All lines below must be repeated exactly, with the pictures omitted.

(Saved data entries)
────────

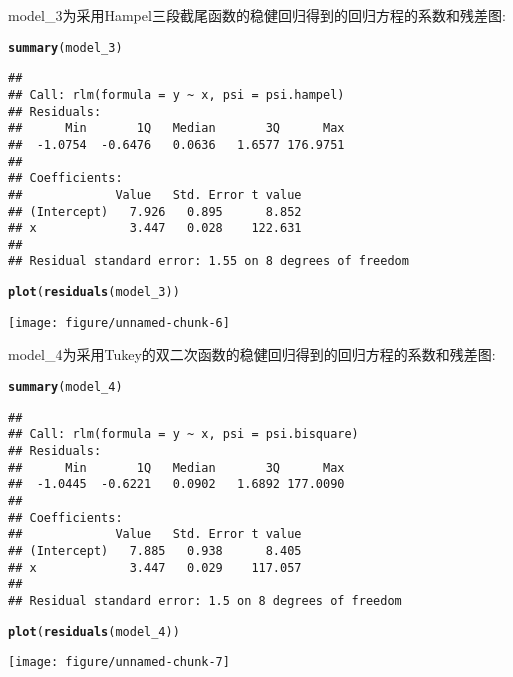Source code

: \documentclass[english]{article}\usepackage[]{graphicx}\usepackage[]{color}
\makeatletter
\def\maxwidth{ %
  \ifdim\Gin@nat@width>\linewidth
    \linewidth
  \else
    \Gin@nat@width
  \fi
}
\newcommand{\hlkwd}[1]{\textcolor[rgb]{0.737,0.353,0.396}{\textbf{#1}}}%
\newenvironment{kframe}{%
 \def\at@end@of@kframe{}%
 \ifinner\ifhmode%
  \def\at@end@of@kframe{\end{minipage}}%
  \begin{minipage}{\columnwidth}%
 \fi\fi%
 \def\FrameCommand##1{\hskip\@totalleftmargin \hskip-\fboxsep
 \colorbox{shadecolor}{##1}\hskip-\fboxsep
     \hskip-\linewidth \hskip-\@totalleftmargin \hskip\columnwidth}%
 \MakeFramed {\advance\hsize-\width
   \@totalleftmargin\z@ \linewidth\hsize
   \@setminipage}}%
 {\par\unskip\endMakeFramed%
 \at@end@of@kframe}
\newenvironment{knitrout}{}{} %
\makeatother
\begin{document}
model\_3为采用Hampel三段截尾函数的稳健回归得到的回归方程的系数和残差图:

\begin{knitrout}
\color{fgcolor}\begin{kframe}
\begin{alltt}
\hlkwd{summary}(model_3)
\end{alltt}
\begin{verbatim}
## 
## Call: rlm(formula = y ~ x, psi = psi.hampel)
## Residuals:
##      Min       1Q   Median       3Q      Max 
##  -1.0754  -0.6476   0.0636   1.6577 176.9751 
## 
## Coefficients:
##             Value   Std. Error t value
## (Intercept)   7.926   0.895      8.852
## x             3.447   0.028    122.631
## 
## Residual standard error: 1.55 on 8 degrees of freedom
\end{verbatim}
\begin{alltt}
\hlkwd{plot}(\hlkwd{residuals}(model_3))
\end{alltt}
\end{kframe}
\texttt{[image: figure/unnamed-chunk-6]} 

\end{knitrout}


model\_4为采用Tukey的双二次函数的稳健回归得到的回归方程的系数和残差图:

\begin{knitrout}
\color{fgcolor}\begin{kframe}
\begin{alltt}
\hlkwd{summary}(model_4)
\end{alltt}
\begin{verbatim}
## 
## Call: rlm(formula = y ~ x, psi = psi.bisquare)
## Residuals:
##      Min       1Q   Median       3Q      Max 
##  -1.0445  -0.6221   0.0902   1.6892 177.0090 
## 
## Coefficients:
##             Value   Std. Error t value
## (Intercept)   7.885   0.938      8.405
## x             3.447   0.029    117.057
## 
## Residual standard error: 1.5 on 8 degrees of freedom
\end{verbatim}
\begin{alltt}
\hlkwd{plot}(\hlkwd{residuals}(model_4))
\end{alltt}
\end{kframe}
\texttt{[image: figure/unnamed-chunk-7]} 

\end{knitrout}
\end{document}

────────

Reply:
Source code

: \documentclass[english]{article}\usepackage[]{graphicx}\usepackage[]{color}
\makeatletter
\def\maxwidth{ %
  \ifdim\Gin@nat@width>\linewidth
    \linewidth
  \else
    \Gin@nat@width
  \fi
}
\newcommand{\hlkwd}[1]{\textcolor[rgb]{0.737,0.353,0.396}{\textbf{#1}}}%
\newenvironment{kframe}{%
 \def\at@end@of@kframe{}%
 \ifinner\ifhmode%
  \def\at@end@of@kframe{\end{minipage}}%
  \begin{minipage}{\columnwidth}%
 \fi\fi%
 \def\FrameCommand##1{\hskip\@totalleftmargin \hskip-\fboxsep
 \colorbox{shadecolor}{##1}\hskip-\fboxsep
     \hskip-\linewidth \hskip-\@totalleftmargin \hskip\columnwidth}%
 \MakeFramed {\advance\hsize-\width
   \@totalleftmargin\z@ \linewidth\hsize
   \@setminipage}}%
 {\par\unskip\endMakeFramed%
 \at@end@of@kframe}
\newenvironment{knitrout}{}{} %
\makeatother
\begin{document}
model\_3为采用Hampel三段截尾函数的稳健回归得到的回归方程的系数和残差图:

\begin{knitrout}
\color{fgcolor}\begin{kframe}
\begin{alltt}
\hlkwd{summary}(model_3)
\end{alltt}
\begin{verbatim}
## 
## Call: rlm(formula = y ~ x, psi = psi.hampel)
## Residuals:
##      Min       1Q   Median       3Q      Max 
##  -1.0754  -0.6476   0.0636   1.6577 176.9751 
## 
## Coefficients:
##             Value   Std. Error t value
## (Intercept)   7.926   0.895      8.852
## x             3.447   0.028    122.631
## 
## Residual standard error: 1.55 on 8 degrees of freedom
\end{verbatim}
\begin{alltt}
\hlkwd{plot}(\hlkwd{residuals}(model_3))
\end{alltt}
\end{kframe}
\texttt{[image: figure/unnamed-chunk-6]} 

\end{knitrout}


model\_4为采用Tukey的双二次函数的稳健回归得到的回归方程的系数和残差图:

\begin{knitrout}
\color{fgcolor}\begin{kframe}
\begin{alltt}
\hlkwd{summary}(model_4)
\end{alltt}
\begin{verbatim}
## 
## Call: rlm(formula = y ~ x, psi = psi.bisquare)
## Residuals:
##      Min       1Q   Median       3Q      Max 
##  -1.0445  -0.6221   0.0902   1.6892 177.0090 
## 
## Coefficients:
##             Value   Std. Error t value
## (Intercept)   7.885   0.938      8.405
## x             3.447   0.029    117.057
## 
## Residual standard error: 1.5 on 8 degrees of freedom
\end{verbatim}
\begin{alltt}
\hlkwd{plot}(\hlkwd{residuals}(model_4))
\end{alltt}
\end{kframe}
\texttt{[image: figure/unnamed-chunk-7]} 

\end{knitrout}
\end{document}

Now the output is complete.